Es gibt naheliegende Erklärungen für dieses kollektive Entsetzen, und die haben nicht allein mit der Doppelbelastung des Sängers zu tun, der mit seiner angestammten Gruppe gerade ein Comeback versucht. AC/DC sind Meister der Selbstironie, Guns N'Roses dagegen meinen ihren Schwulst und Pathos ernst. Brian Johnson ist ein disziplinierter Profi, Axl Rose eine launenhafte Diva. Der eine steht auf dem Höhepunkt seines Ruhms, der andere greift nach dem letzten Strohhalm.

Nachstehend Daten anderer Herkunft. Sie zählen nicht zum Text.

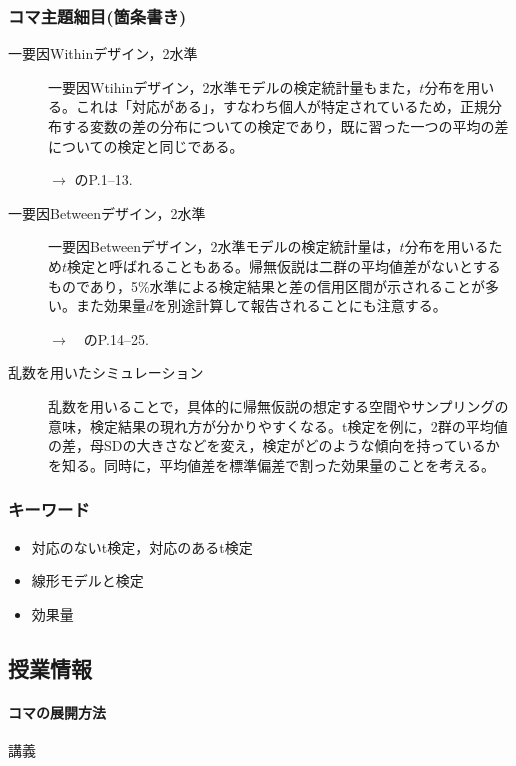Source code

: \subsubsection{コマ主題細目(箇条書き)}
\begin{description}


    \item[一要因Withinデザイン，2水準]一要因Wtihinデザイン，2水準モデルの検定統計量もまた，$t$分布を用いる。これは「対応がある」，すなわち個人が特定されているため，正規分布する変数の差の分布についての検定であり，既に習った一つの平均の差についての検定と同じである。
\begin{flushright}
    $\to$ \citet{橋本201607}のP.1--13.
\end{flushright}

\item[一要因Betweenデザイン，2水準]一要因Betweenデザイン，2水準モデルの検定統計量は，$t$分布を用いるため$t$検定と呼ばれることもある。帰無仮説は二群の平均値差がないとするものであり，5\%水準による検定結果と差の信用区間が示されることが多い。また効果量$d$を別途計算して報告されることにも注意する。
\begin{flushright}
    $\to$　\citet{橋本201607}のP.14--25.
\end{flushright}

\item[乱数を用いたシミュレーション]乱数を用いることで，具体的に帰無仮説の想定する空間やサンプリングの意味，検定結果の現れ方が分かりやすくなる。t検定を例に，2群の平均値の差，母SDの大きさなどを変え，検定がどのような傾向を持っているかを知る。同時に，平均値差を標準偏差で割った効果量のことを考える。
 

\end{description}
\subsubsection{キーワード}
\begin{itemize}
\item 対応のないt検定，対応のあるt検定
\item 線形モデルと検定
\item 効果量
\end{itemize}
\subsection{授業情報}
\paragraph{コマの展開方法}
講義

Und doch steckt hinter dieser Empörung mehr als nur eine Stilfrage. Es geht um die Erkenntnis, dass hier etwas am Leben erhalten werden soll, das schon aus Prinzip von Anfang an dem Untergang geweiht war. Denn dem Untergang geweiht ist jeder Rock'n'Roll, der etwas auf sich hält. „Vergiss den Leichenwagen, weil ich niemals sterbe“, heißt es im AC/DC-Song „Back in Black“, womit selbstredend keine allen wissenschaftlichen Erkenntnissen trotzende Unsterblichkeit des menschlichen Körpers gemeint ist, sondern eine Absage ans Diktat der Vernunft: ein Leben im Hier und Jetzt, ohne Rücksicht auf berufliches Fortkommen, Rentenerwerb und ökonomische Vernunft. Nur wer lebt, als gäbe es kein Morgen, findet Eingang in die Hall of Fame.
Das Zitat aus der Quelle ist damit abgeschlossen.